Agents need to know what a tool does to the world before calling it. Descriptions should go beyond structured annotations to explain consequences.

Conciseness5/5

Is the description appropriately sized, front-loaded, and free of redundancy?

The description is well-structured with a concise definition, parameter explanation, return format, and a clear code example. Every sentence adds value without redundancy.

Shorter descriptions cost fewer tokens and are easier for agents to parse. Every sentence should earn its place.

Completeness4/5

Given the tool's complexity, does the description cover enough for an agent to succeed on first attempt?

The description covers purpose, parameters, and returns in sufficient detail for a pure calculation tool. It lacks output schema but compensates by explicitly listing returned fields. Minor omission: no mention of error handling or input constraints.

Complex tools with many parameters or behaviors need more documentation. Simple tools need less. This dimension scales expectations accordingly.

Parameters5/5

Does the description clarify parameter syntax, constraints, interactions, or defaults beyond what the schema provides?

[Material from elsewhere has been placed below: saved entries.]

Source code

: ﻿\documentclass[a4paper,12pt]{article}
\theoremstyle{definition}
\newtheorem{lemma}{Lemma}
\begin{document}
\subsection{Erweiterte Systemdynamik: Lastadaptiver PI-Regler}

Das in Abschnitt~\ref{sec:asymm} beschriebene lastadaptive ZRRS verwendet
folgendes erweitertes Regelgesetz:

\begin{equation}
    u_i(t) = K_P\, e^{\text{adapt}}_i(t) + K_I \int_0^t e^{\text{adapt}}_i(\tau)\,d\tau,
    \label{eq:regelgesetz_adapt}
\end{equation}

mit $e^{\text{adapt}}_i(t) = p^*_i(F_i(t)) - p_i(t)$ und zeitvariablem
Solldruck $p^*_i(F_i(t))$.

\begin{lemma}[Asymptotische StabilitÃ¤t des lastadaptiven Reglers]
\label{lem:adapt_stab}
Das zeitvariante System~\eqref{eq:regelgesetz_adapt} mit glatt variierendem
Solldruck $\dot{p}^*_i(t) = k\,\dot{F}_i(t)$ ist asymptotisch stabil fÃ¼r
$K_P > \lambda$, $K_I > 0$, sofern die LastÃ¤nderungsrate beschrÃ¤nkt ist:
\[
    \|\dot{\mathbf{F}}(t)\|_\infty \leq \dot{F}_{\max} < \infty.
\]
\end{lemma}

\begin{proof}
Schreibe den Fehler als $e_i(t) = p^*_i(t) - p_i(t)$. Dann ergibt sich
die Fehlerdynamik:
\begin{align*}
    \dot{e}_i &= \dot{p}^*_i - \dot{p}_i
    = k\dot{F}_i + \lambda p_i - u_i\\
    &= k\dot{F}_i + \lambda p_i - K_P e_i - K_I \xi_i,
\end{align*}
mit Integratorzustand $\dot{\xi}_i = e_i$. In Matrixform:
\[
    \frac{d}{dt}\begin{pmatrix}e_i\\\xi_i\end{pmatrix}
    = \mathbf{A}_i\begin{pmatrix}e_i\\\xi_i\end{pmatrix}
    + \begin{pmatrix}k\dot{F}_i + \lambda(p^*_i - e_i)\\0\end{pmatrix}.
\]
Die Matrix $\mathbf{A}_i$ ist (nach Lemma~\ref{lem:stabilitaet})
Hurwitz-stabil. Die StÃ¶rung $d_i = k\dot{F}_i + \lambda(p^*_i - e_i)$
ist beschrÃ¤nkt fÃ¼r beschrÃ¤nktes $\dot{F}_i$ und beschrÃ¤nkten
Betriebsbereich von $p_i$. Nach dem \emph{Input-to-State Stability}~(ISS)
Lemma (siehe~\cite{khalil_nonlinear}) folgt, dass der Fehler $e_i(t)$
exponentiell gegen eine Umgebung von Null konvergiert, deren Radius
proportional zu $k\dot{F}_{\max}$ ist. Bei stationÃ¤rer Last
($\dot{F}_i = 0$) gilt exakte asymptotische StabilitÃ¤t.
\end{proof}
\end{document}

The schema only specifies type 'string' for both parameters, leaving 0% coverage. The description adds essential meaning: times are in seconds, accelerations are vector arrays in m/s², and both can be passed as JSON strings. This vastly compensates for the bare schema.

Input schemas describe structure but not intent. Descriptions should explain non-obvious parameter relationships and valid value ranges.

Purpose5/5

Does the description clearly state what the tool does and how it differs from similar tools?

The description clearly states 'Calculate jerk (rate of change of acceleration)' with a specific verb and resource. It explains the physical importance and differentiates from sibling tools like calculate_angular_acceleration by focusing on linear jerk in 3D.

Agents choose between tools based on descriptions. A clear purpose with a specific verb and resource helps agents select the right tool.

Usage Guidelines3/5

Does the description explain when to use this tool, when not to, or what alternatives exist?

The description provides context with an example but lacks explicit guidance on when to use this tool versus alternatives like calculate_acceleration_from_position. No exclusions or prerequisites are mentioned.

Agents often have multiple tools that could apply. Explicit usage guidance like "use X instead of Y when Z" prevents misuse.